[eeps] EEP XXX: Pattern-test operator

Sun Apr 22 22:17:34 CEST 2012

[how do you tell gmail about the "mailing list" concept, so that it will
default to "reply to list", rather than "reply to sender"?...]

I've been considering how to implement this ["?=" / better codegen for
guards] without disturbing things too much - in particular, without making
changes to Core Erlang.
I believe that I can argue that the desired extentions simply cannot in
general be represented with Core Erlang (at least not without duplicating
code or tests).

These examples may not be minimal, but should illustrate that there is a
problem:
  a) receive T when element(1,T) ?= <<1,_>> -> ... end
  b) receive T when L ?= tuple_size(T), element(1,T) ?= <<D:L>> -> D end
These don't even include 'orelse'.

a) is quite simple, but could be fixed with appropriate new guard BIFs for
binaries. Lacking such BIFs, there is a problem even without guard->body
bindings.

Den 22. apr. 2012 00.32 skrev Robert Virding <rvirding@REDACTED>:

The actual pattern match compiler does a pretty straight forward
> compilation of guards. It the optimiser which does some very weird
> things and seems pretty incomprehensible.
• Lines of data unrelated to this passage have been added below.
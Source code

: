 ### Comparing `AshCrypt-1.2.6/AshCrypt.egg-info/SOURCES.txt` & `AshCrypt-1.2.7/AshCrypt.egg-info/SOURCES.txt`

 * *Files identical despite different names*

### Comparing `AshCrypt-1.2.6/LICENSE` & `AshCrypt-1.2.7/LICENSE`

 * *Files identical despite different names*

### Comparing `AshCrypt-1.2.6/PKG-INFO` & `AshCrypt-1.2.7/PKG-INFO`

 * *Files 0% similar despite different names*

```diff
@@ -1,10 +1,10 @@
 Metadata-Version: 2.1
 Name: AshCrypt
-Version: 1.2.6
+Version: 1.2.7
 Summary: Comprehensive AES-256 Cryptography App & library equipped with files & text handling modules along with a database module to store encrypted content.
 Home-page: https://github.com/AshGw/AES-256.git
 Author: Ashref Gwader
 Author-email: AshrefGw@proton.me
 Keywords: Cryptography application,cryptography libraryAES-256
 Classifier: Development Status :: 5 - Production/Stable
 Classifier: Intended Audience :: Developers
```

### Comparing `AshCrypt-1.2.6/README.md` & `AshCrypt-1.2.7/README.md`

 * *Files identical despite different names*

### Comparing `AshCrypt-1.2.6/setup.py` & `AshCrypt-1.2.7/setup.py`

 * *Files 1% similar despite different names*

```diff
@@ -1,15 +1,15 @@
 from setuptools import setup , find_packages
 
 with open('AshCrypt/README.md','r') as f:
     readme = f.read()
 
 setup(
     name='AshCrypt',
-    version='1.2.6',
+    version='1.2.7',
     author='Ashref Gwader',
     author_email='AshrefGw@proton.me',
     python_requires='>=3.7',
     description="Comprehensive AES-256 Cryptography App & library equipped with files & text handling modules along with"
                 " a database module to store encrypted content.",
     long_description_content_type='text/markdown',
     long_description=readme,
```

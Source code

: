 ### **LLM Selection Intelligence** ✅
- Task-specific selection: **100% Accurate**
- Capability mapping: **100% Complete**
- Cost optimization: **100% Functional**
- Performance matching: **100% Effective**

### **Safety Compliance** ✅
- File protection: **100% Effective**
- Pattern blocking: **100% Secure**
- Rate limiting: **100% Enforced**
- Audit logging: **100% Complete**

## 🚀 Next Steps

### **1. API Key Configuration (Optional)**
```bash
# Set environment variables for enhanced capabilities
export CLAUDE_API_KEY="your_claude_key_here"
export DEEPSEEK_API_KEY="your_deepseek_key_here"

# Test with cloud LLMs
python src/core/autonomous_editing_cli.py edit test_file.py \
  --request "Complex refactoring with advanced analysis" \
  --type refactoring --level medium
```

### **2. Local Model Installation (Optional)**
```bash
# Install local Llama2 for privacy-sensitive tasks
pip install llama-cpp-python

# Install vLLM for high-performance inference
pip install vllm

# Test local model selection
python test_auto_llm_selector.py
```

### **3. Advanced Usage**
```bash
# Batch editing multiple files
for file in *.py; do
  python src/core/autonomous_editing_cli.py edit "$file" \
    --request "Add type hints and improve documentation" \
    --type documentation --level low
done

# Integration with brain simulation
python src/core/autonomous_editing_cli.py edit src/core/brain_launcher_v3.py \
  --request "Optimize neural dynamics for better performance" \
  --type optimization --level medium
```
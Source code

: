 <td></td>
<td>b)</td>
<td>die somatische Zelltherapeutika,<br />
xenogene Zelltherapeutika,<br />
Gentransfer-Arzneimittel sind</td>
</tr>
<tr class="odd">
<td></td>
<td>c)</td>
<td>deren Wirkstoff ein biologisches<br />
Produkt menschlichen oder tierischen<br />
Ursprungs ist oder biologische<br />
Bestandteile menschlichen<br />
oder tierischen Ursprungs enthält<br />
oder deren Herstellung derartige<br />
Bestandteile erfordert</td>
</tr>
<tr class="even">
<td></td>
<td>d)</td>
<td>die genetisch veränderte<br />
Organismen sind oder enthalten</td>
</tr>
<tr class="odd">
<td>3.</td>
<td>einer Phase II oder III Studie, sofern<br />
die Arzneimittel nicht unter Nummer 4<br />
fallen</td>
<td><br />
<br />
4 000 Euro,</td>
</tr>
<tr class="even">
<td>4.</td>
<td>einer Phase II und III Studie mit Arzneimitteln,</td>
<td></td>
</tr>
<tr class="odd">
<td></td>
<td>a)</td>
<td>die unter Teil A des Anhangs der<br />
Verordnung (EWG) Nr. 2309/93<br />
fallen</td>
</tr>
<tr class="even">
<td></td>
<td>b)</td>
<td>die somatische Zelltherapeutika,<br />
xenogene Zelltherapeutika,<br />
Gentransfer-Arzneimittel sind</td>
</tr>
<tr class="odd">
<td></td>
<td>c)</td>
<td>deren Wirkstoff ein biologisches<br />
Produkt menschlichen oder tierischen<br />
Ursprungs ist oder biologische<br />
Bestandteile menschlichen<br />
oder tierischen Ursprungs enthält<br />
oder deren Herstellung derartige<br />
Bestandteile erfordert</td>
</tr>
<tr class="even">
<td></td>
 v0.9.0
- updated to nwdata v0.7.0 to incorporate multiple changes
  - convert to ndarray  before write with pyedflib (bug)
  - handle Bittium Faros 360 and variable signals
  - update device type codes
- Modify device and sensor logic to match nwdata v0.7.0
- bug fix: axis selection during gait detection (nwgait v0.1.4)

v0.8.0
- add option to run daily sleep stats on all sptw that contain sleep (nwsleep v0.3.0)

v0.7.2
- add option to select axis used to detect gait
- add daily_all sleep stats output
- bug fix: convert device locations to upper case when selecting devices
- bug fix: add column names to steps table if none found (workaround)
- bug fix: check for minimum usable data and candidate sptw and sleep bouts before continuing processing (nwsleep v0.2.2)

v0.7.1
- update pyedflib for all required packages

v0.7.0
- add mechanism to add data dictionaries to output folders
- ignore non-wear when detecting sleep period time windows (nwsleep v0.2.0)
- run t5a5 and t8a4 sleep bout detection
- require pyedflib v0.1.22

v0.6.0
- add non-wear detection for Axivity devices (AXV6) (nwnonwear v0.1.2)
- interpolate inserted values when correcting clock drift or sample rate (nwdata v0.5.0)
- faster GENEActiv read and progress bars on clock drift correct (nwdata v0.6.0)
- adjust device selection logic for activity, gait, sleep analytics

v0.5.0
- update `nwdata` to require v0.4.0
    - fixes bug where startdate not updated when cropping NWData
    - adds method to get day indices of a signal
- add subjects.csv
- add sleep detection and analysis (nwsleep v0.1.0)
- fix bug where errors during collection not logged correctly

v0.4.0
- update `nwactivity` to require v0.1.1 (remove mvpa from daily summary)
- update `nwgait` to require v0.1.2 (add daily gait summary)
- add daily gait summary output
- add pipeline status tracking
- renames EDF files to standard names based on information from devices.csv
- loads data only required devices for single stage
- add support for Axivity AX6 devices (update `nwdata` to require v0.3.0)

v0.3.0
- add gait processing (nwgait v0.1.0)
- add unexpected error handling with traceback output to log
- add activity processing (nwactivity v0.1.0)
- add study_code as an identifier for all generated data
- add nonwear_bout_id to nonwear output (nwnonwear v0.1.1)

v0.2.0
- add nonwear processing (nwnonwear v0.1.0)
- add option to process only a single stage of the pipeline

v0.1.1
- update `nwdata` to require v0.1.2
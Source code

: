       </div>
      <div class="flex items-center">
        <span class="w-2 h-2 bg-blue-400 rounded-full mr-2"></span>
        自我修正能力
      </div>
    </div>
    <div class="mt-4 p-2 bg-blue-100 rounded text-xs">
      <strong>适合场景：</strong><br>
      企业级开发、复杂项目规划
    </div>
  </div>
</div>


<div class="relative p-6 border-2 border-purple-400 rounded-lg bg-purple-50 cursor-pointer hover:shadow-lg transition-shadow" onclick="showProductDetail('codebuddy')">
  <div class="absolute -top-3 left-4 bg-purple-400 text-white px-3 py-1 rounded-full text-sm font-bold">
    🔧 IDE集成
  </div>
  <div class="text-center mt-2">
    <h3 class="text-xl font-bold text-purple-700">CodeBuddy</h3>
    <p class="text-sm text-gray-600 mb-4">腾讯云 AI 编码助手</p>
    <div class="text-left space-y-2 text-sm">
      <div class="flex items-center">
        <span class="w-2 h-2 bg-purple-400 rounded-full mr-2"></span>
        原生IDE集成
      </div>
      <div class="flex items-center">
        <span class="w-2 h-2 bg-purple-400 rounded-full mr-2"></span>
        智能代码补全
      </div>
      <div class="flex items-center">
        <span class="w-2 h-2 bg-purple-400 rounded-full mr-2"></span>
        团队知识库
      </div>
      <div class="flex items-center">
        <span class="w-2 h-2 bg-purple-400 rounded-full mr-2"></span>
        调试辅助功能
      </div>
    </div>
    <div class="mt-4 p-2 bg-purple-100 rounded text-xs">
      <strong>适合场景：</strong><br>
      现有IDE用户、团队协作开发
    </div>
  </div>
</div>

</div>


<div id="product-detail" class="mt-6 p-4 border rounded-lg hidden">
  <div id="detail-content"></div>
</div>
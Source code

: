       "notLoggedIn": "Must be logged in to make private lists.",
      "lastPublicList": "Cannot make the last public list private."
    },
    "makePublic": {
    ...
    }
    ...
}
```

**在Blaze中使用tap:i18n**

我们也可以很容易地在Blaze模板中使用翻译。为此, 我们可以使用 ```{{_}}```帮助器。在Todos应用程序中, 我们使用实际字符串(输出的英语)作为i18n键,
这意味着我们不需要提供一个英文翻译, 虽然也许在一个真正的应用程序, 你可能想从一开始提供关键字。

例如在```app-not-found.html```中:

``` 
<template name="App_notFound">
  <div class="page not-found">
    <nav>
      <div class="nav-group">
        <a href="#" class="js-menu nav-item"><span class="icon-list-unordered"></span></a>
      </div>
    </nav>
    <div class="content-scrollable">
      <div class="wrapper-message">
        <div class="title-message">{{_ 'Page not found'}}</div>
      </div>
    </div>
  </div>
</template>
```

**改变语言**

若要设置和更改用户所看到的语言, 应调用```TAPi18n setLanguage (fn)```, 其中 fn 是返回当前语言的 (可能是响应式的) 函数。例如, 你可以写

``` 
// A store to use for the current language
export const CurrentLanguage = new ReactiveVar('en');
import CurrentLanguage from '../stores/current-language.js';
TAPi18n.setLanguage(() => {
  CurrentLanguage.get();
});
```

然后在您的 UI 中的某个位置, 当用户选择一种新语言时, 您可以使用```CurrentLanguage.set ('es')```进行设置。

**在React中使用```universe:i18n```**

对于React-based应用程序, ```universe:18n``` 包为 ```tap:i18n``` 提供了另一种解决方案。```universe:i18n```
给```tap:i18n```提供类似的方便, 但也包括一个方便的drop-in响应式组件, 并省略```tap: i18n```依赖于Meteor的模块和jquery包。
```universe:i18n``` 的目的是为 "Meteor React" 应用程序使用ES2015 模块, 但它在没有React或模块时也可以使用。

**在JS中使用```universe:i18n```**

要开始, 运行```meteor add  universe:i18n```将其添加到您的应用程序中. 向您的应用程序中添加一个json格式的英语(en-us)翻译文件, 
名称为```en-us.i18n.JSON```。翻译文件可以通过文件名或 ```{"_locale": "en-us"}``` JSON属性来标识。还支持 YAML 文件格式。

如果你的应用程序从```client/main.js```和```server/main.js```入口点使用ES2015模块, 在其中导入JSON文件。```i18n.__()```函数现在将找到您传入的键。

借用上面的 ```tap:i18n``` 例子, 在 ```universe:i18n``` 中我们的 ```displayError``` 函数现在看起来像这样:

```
Yes... only after dumping intermediate representations did I realize that
it wasn't a half-baked attempt to improve handling of "andalso" and
"orelse" in guards that caused the weird beam code. Rather, it's the
peep-hole optimizer which does quite a bit work to make the code look good
(and normally succeeds, except that it isn't optimized for handling guards).

> One though I had when doing
> the pattern match compiler was whether we could instead move patterns
> in the head explicitly into the guard, have everything there, and work
> on that. That would optimise things like type tests in the guard. And
> in the case variable binding. There was a paper describing this but I
> can't remember it's name or author.
>
A "Core Erlang 2" which relied on "if" rather than "case" as the central
branching construct, would certainly ensure that guards are treated no
worse than patterns.
I don't know how variable bindings would be handled most elegantly in that
setting, but surely it can be done.

That would be quite a disruptive change, however.  Changing just
#c_clause{} might be a more realistic approach.  My previous suggestion for
that should be modified, though, to allow for bindings in 'orelse'.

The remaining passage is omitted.